From the data that follows, print exactly the lines starting at the one containing "Python program so solve a rubik cube" and ending at the one containing "<h2>Introduktion</h2>"; include both of them and nothing more.
START Data for this task
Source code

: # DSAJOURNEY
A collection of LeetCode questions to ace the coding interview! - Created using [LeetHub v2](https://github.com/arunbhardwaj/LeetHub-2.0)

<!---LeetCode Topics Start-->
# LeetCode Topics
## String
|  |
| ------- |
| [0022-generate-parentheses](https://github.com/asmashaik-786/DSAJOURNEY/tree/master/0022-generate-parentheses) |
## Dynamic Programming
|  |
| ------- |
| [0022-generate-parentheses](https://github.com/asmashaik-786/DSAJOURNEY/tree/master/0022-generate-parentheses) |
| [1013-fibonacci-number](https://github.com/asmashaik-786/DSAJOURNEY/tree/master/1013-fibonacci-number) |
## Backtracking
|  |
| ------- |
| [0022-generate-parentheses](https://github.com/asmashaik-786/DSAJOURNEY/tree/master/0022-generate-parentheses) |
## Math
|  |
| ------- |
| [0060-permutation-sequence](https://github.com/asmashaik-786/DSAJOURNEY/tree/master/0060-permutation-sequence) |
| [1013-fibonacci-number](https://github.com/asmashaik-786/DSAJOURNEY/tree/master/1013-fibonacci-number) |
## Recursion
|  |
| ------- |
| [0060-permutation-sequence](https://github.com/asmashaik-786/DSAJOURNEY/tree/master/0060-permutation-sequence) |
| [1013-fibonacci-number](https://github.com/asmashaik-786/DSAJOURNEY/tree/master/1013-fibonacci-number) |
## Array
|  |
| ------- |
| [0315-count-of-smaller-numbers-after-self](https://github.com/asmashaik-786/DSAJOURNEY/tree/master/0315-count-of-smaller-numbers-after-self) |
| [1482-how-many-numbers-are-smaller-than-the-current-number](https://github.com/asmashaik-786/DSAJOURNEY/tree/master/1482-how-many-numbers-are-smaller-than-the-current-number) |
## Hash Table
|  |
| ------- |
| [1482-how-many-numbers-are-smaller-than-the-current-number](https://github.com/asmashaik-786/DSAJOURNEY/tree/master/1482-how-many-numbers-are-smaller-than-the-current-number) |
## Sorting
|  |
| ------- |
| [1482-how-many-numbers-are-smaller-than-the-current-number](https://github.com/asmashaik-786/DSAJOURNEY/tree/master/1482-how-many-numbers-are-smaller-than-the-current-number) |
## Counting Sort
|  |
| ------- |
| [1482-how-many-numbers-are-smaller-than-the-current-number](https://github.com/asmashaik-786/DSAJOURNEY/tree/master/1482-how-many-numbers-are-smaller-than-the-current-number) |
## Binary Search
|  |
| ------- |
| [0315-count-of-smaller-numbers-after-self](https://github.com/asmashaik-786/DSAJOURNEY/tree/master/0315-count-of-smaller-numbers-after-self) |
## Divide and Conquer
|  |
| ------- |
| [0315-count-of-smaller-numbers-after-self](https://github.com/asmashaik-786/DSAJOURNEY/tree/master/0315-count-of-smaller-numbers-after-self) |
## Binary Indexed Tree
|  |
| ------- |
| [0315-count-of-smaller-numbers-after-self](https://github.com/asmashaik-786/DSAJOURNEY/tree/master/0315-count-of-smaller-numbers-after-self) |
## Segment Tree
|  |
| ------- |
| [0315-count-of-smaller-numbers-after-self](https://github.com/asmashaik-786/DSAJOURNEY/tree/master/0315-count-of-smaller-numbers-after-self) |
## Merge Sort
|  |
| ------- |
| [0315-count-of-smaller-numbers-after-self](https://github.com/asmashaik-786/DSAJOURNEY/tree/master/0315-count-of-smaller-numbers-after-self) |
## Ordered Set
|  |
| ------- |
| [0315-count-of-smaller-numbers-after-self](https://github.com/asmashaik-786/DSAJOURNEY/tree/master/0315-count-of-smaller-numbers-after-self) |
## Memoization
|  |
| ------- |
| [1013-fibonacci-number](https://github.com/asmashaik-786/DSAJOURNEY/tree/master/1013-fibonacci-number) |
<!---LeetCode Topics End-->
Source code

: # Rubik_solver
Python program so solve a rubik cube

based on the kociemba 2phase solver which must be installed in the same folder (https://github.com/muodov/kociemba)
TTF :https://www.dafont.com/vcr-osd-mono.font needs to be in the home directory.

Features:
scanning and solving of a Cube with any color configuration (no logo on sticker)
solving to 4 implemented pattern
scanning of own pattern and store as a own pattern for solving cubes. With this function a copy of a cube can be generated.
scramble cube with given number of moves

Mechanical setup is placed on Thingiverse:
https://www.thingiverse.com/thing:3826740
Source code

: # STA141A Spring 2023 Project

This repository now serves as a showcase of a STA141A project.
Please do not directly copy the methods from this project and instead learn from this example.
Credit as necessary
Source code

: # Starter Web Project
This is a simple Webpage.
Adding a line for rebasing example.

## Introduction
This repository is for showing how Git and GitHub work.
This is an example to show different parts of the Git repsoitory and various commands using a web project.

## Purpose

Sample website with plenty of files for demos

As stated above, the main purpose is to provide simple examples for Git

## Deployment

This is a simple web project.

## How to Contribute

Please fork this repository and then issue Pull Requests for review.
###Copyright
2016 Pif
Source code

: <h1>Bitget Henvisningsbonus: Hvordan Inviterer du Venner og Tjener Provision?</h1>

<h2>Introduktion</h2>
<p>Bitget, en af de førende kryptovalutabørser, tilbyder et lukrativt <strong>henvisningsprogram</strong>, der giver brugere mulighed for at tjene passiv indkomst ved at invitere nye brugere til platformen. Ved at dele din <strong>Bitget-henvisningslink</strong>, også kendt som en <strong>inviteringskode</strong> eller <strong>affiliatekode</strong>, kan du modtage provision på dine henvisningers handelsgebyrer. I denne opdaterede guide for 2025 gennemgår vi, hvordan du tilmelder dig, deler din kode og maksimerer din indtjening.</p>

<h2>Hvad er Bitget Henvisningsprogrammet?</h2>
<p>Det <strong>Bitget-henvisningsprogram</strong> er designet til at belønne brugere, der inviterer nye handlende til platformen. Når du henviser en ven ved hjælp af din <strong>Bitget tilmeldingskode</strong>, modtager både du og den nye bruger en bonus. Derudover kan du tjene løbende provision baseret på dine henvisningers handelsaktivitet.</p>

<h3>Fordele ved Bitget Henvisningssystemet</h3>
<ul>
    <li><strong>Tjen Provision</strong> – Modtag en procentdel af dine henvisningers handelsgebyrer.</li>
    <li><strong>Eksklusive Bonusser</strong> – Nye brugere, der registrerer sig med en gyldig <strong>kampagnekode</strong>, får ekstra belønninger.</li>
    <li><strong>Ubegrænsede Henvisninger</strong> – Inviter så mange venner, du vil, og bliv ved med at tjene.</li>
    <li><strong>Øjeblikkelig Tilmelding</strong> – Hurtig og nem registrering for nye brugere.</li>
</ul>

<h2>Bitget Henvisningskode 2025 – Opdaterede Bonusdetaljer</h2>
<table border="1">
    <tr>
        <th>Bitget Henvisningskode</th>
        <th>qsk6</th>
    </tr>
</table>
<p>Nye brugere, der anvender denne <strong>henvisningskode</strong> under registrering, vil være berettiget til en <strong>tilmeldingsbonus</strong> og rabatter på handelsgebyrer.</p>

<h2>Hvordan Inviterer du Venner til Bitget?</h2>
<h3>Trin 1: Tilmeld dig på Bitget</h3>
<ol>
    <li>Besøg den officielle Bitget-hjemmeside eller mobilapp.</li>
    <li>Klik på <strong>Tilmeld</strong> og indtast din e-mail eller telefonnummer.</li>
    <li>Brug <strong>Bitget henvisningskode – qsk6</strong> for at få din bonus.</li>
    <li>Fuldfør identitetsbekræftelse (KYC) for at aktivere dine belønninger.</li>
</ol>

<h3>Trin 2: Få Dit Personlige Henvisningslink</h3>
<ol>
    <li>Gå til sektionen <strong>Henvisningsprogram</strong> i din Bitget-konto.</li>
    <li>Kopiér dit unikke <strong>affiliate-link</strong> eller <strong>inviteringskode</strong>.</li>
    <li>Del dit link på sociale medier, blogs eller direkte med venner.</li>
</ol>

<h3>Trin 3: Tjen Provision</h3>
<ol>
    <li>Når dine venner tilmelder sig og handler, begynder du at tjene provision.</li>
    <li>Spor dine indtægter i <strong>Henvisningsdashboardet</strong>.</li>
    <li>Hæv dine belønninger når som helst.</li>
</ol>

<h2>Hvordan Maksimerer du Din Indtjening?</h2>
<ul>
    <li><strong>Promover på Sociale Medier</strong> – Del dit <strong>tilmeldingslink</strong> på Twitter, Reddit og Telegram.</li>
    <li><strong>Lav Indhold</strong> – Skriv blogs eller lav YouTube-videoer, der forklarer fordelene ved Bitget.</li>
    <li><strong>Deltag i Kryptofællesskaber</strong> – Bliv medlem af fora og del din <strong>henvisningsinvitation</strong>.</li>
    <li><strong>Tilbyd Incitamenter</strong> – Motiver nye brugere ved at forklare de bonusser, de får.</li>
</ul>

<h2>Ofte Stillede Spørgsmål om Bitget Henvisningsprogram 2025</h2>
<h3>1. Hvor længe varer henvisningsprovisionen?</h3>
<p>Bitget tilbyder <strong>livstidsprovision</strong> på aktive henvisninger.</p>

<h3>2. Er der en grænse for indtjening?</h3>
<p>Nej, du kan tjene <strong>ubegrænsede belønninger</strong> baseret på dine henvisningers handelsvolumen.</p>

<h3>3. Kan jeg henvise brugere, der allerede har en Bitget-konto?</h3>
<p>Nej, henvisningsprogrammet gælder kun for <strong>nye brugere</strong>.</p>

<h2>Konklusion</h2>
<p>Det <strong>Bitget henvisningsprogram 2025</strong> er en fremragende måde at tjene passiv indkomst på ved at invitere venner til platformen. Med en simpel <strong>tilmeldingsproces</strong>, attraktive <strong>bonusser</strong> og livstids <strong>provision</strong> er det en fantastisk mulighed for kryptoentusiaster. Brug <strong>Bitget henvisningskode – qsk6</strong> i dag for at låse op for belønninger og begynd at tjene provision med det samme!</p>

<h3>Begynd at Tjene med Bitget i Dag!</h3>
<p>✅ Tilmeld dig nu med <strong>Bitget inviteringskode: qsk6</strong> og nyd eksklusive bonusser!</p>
END Data for this task
Completed task:
Python program so solve a rubik cube

based on the kociemba 2phase solver which must be installed in the same folder (https://github.com/muodov/kociemba)
TTF :https://www.dafont.com/vcr-osd-mono.font needs to be in the home directory.

Features:
scanning and solving of a Cube with any color configuration (no logo on sticker)
solving to 4 implemented pattern
scanning of own pattern and store as a own pattern for solving cubes. With this function a copy of a cube can be generated.
scramble cube with given number of moves

Mechanical setup is placed on Thingiverse:
https://www.thingiverse.com/thing:3826740
Source code

: # STA141A Spring 2023 Project

This repository now serves as a showcase of a STA141A project.
Please do not directly copy the methods from this project and instead learn from this example.
Credit as necessary
Source code

: # Starter Web Project
This is a simple Webpage.
Adding a line for rebasing example.

## Introduction
This repository is for showing how Git and GitHub work.
This is an example to show different parts of the Git repsoitory and various commands using a web project.

## Purpose

Sample website with plenty of files for demos

As stated above, the main purpose is to provide simple examples for Git

## Deployment

This is a simple web project.

## How to Contribute

Please fork this repository and then issue Pull Requests for review.
###Copyright
2016 Pif
Source code

: <h1>Bitget Henvisningsbonus: Hvordan Inviterer du Venner og Tjener Provision?</h1>

<h2>Introduktion</h2>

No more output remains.